§ Recorded data:

· · ·

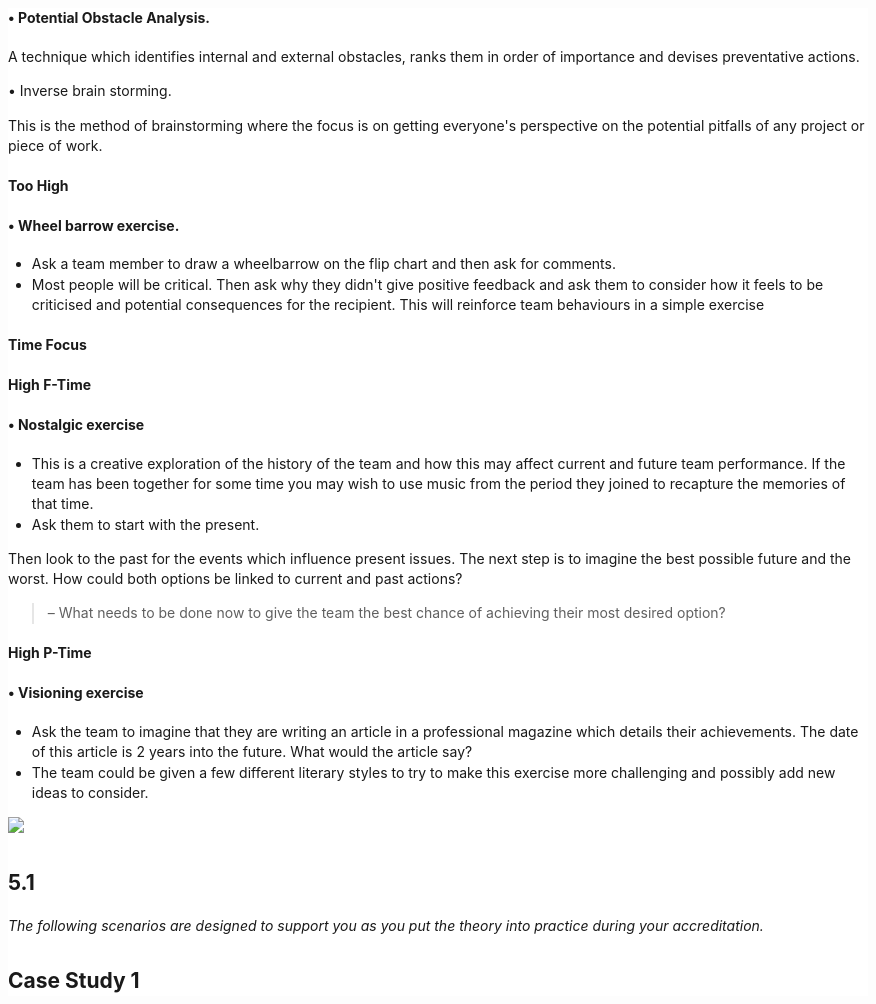 #### • Potential Obstacle Analysis.

A technique which identifies internal and external obstacles, ranks them in order of importance and devises preventative actions.

• Inverse brain storming.

This is the method of brainstorming where the focus is on getting everyone's perspective on the potential pitfalls of any project or piece of work.

#### Too High

#### • Wheel barrow exercise.

- Ask a team member to draw a wheelbarrow on the flip chart and then ask for comments.
- Most people will be critical. Then ask why they didn't give positive feedback and ask them to consider how it feels to be criticised and potential consequences for the recipient. This will reinforce team behaviours in a simple exercise

#### Time Focus

#### High F-Time

#### • Nostalgic exercise

- This is a creative exploration of the history of the team and how this may affect current and future team performance. If the team has been together for some time you may wish to use music from the period they joined to recapture the memories of that time.
- Ask them to start with the present.

 Then look to the past for the events which influence present issues. The next step is to imagine the best possible future and the worst. How could both options be linked to current and past actions?

> – What needs to be done now to give the team the best chance of achieving their most desired option?

#### High P-Time

#### • Visioning exercise

- Ask the team to imagine that they are writing an article in a professional magazine which details their achievements. The date of this article is 2 years into the future. What would the article say?
- The team could be given a few different literary styles to try to make this exercise more challenging and possibly add new ideas to consider.

![](_page_56_Picture_0.jpeg)

## 5.1

*The following scenarios are designed to support you as you put the theory into practice during your accreditation.*

## Case Study 1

· · ·

§ Task item:
For every line above with the word "team" in it, make a copy.

§ The answer:
- Ask a team member to draw a wheelbarrow on the flip chart and then ask for comments.
- Most people will be critical. Then ask why they didn't give positive feedback and ask them to consider how it feels to be criticised and potential consequences for the recipient. This will reinforce team behaviours in a simple exercise
- This is a creative exploration of the history of the team and how this may affect current and future team performance. If the team has been together for some time you may wish to use music from the period they joined to recapture the memories of that time.
> – What needs to be done now to give the team the best chance of achieving their most desired option?
- Ask the team to imagine that they are writing an article in a professional magazine which details their achievements. The date of this article is 2 years into the future. What would the article say?
- The team could be given a few different literary styles to try to make this exercise more challenging and possibly add new ideas to consider.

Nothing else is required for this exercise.